>>>>>
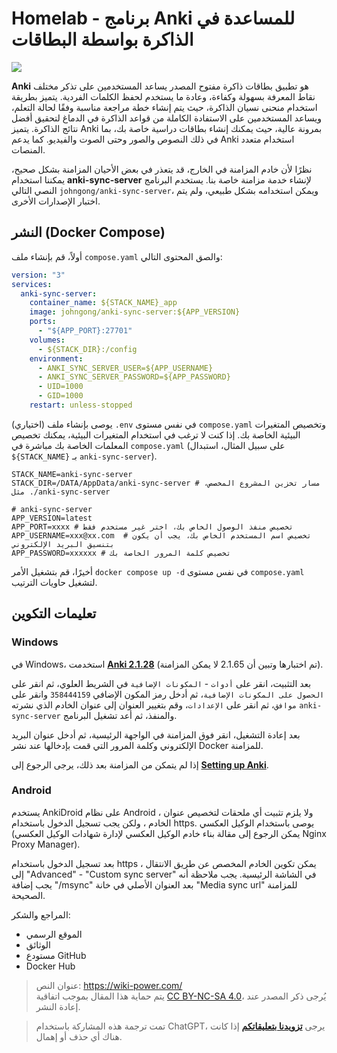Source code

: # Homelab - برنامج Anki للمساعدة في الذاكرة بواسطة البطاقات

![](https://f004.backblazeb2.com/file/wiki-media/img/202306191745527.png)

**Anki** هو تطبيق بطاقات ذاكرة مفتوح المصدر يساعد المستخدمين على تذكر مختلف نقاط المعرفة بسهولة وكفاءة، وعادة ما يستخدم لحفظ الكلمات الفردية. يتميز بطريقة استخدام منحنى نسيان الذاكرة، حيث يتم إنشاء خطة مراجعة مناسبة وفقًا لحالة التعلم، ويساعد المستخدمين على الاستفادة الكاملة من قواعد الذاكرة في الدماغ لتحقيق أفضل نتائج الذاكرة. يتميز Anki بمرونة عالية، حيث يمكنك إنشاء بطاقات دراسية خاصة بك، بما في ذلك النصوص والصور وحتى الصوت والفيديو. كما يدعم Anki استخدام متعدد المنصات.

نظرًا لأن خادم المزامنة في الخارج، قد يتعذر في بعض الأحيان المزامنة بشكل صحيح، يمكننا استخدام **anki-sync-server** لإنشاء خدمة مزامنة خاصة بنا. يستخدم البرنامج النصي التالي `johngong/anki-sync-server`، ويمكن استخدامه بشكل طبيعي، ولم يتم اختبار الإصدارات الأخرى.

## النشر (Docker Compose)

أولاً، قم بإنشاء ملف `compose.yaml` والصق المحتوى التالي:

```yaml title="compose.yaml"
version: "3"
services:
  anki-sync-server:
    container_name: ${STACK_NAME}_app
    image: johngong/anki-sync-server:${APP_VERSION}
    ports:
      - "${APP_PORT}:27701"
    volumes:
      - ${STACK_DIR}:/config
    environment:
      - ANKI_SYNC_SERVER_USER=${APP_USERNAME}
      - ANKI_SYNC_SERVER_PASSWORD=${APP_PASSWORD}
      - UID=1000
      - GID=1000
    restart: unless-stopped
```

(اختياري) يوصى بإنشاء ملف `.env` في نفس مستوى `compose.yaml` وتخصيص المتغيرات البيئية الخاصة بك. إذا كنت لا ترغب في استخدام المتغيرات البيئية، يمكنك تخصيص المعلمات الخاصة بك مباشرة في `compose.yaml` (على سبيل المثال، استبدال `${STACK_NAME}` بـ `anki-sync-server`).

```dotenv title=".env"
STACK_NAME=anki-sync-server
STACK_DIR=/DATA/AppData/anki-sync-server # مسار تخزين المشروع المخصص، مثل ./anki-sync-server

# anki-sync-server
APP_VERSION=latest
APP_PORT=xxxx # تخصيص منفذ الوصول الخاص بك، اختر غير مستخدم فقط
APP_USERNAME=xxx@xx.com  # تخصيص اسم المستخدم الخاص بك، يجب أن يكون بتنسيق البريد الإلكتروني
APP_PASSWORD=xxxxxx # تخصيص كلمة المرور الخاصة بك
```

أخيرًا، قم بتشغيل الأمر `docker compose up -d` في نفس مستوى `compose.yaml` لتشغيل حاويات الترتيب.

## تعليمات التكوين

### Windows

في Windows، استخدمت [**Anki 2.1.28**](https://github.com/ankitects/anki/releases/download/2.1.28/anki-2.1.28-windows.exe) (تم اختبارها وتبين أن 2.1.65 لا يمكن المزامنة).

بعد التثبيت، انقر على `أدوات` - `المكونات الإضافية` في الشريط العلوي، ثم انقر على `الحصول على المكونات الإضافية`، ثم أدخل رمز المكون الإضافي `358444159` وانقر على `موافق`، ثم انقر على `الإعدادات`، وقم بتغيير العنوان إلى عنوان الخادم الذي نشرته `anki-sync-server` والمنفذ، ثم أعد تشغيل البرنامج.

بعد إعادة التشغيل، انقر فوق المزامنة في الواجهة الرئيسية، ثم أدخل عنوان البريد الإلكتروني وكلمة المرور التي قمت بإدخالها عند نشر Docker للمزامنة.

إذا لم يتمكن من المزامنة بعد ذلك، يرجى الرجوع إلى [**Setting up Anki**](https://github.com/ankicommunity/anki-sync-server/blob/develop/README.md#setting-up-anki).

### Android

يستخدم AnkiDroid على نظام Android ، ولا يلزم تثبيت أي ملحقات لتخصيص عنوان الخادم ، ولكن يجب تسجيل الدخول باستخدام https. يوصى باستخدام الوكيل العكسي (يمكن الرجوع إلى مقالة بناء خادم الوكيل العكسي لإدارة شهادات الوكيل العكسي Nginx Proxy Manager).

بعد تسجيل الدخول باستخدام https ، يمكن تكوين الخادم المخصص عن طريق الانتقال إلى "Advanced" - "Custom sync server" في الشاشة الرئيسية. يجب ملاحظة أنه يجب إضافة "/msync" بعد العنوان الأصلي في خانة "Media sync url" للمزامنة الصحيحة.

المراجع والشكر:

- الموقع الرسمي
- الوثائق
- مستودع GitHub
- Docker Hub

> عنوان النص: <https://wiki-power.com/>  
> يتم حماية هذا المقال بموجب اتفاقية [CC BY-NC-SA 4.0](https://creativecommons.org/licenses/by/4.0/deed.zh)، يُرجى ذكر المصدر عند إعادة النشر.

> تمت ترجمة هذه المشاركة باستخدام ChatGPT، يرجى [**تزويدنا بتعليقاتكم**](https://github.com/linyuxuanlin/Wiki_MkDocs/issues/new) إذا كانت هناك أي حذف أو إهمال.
<<<<<
**YOUR TASK**
Where a line of the data above includes the string "Windows", pull it out.

**ANSWER TO THE EXERCISE**
### Windows
في Windows، استخدمت [**Anki 2.1.28**](https://github.com/ankitects/anki/releases/download/2.1.28/anki-2.1.28-windows.exe) (تم اختبارها وتبين أن 2.1.65 لا يمكن المزامنة).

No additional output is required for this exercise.